Her pose is convincing and does not look unnatural. She is depicted in a stance one might interpret as ‘waiting’ or ‘guarding’. Given it is not an action pose she is well suited for RPG games as a character, as it will match more situations. In a skirmish game the pose is still dynamic enough to give an impression of “Come get some”, so the miniature fits well in a war band. For rank and file there is no doubt that she could either be used as one of the troopers or even a company leader. Models of female dwarves are not as common and she surely is one of the better looking ones out there.

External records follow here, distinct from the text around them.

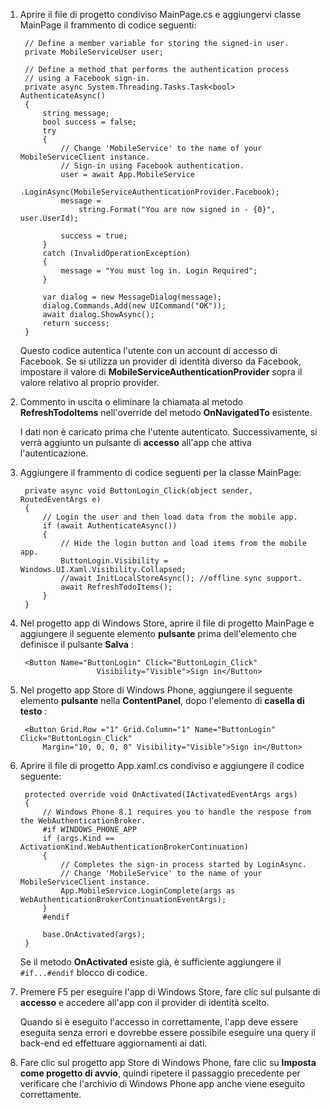 
1. Aprire il file di progetto condiviso MainPage.cs e aggiungervi classe MainPage il frammento di codice seguenti:
    
        // Define a member variable for storing the signed-in user. 
        private MobileServiceUser user;

        // Define a method that performs the authentication process
        // using a Facebook sign-in. 
        private async System.Threading.Tasks.Task<bool> AuthenticateAsync()
        {
            string message;
            bool success = false;
            try
            {
                // Change 'MobileService' to the name of your MobileServiceClient instance.
                // Sign-in using Facebook authentication.
                user = await App.MobileService
                    .LoginAsync(MobileServiceAuthenticationProvider.Facebook);
                message =
                    string.Format("You are now signed in - {0}", user.UserId);

                success = true;
            }
            catch (InvalidOperationException)
            {
                message = "You must log in. Login Required";
            }

            var dialog = new MessageDialog(message);
            dialog.Commands.Add(new UICommand("OK"));
            await dialog.ShowAsync();
            return success;
        }

    Questo codice autentica l'utente con un account di accesso di Facebook. Se si utilizza un provider di identità diverso da Facebook, impostare il valore di **MobileServiceAuthenticationProvider** sopra il valore relativo al proprio provider.

3. Commento in uscita o eliminare la chiamata al metodo **RefreshTodoItems** nell'override del metodo **OnNavigatedTo** esistente.

    I dati non è caricato prima che l'utente autenticato. Successivamente, si verrà aggiunto un pulsante di **accesso** all'app che attiva l'autenticazione.

4. Aggiungere il frammento di codice seguenti per la classe MainPage:

        private async void ButtonLogin_Click(object sender, RoutedEventArgs e)
        {
            // Login the user and then load data from the mobile app.
            if (await AuthenticateAsync())
            {
                // Hide the login button and load items from the mobile app.
                ButtonLogin.Visibility = Windows.UI.Xaml.Visibility.Collapsed;
                //await InitLocalStoreAsync(); //offline sync support.
                await RefreshTodoItems();
            }
        }
        
5. Nel progetto app di Windows Store, aprire il file di progetto MainPage e aggiungere il seguente elemento **pulsante** prima dell'elemento che definisce il pulsante **Salva** :

        <Button Name="ButtonLogin" Click="ButtonLogin_Click" 
                        Visibility="Visible">Sign in</Button>

6. Nel progetto app Store di Windows Phone, aggiungere il seguente elemento **pulsante** nella **ContentPanel**, dopo l'elemento di **casella di testo** :

        <Button Grid.Row ="1" Grid.Column="1" Name="ButtonLogin" Click="ButtonLogin_Click" 
            Margin="10, 0, 0, 0" Visibility="Visible">Sign in</Button>

8. Aprire il file di progetto App.xaml.cs condiviso e aggiungere il codice seguente:

        protected override void OnActivated(IActivatedEventArgs args)
        {
            // Windows Phone 8.1 requires you to handle the respose from the WebAuthenticationBroker.
            #if WINDOWS_PHONE_APP
            if (args.Kind == ActivationKind.WebAuthenticationBrokerContinuation)
            {
                // Completes the sign-in process started by LoginAsync.
                // Change 'MobileService' to the name of your MobileServiceClient instance. 
                App.MobileService.LoginComplete(args as WebAuthenticationBrokerContinuationEventArgs);
            }
            #endif

            base.OnActivated(args);
        }

    Se il metodo **OnActivated** esiste già, è sufficiente aggiungere il `#if...#endif` blocco di codice.

9. Premere F5 per eseguire l'app di Windows Store, fare clic sul pulsante di **accesso** e accedere all'app con il provider di identità scelto. 

    Quando si è eseguito l'accesso in correttamente, l'app deve essere eseguita senza errori e dovrebbe essere possibile eseguire una query il back-end ed effettuare aggiornamenti ai dati.

10. Fare clic sul progetto app Store di Windows Phone, fare clic su **Imposta come progetto di avvio**, quindi ripetere il passaggio precedente per verificare che l'archivio di Windows Phone app anche viene eseguito correttamente.  

 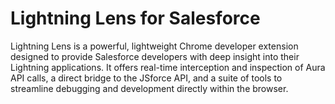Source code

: # Lightning Lens for Salesforce

Lightning Lens is a powerful, lightweight Chrome developer extension designed to provide Salesforce developers with deep insight into their Lightning applications. It offers real-time interception and inspection of Aura API calls, a direct bridge to the JSforce API, and a suite of tools to streamline debugging and development directly within the browser.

I had one problem with the original sculpt prompting me to get out the greenstuff: She is a fighter, wears a full plate armor, chain mail and a quilted frock….and naturally her heart is exposed to show off her bosom. I have no problem with this if it fits the miniature in question, but here it makes no sense. I thus decided to close the front of her armor and make her more believable.
The casting is overall good, as there is almost no flash, but there are some resilient mold lines down her right and left arm and along the top of her head. While most of the mold lines can be removed easily the problem with the Bones material is that it requires a very sharp blade to cut without dragging and scraping is almost impossible. Being limited to cutting not all of the mold lines can be removed easily and even with some fine grade sanding paper I could not remove all of them to a satisfactory degree. Once again, for a gaming miniature this is acceptable and I don’t think it shows up that much on the painted miniature. I might invest in some micro files to address this issue.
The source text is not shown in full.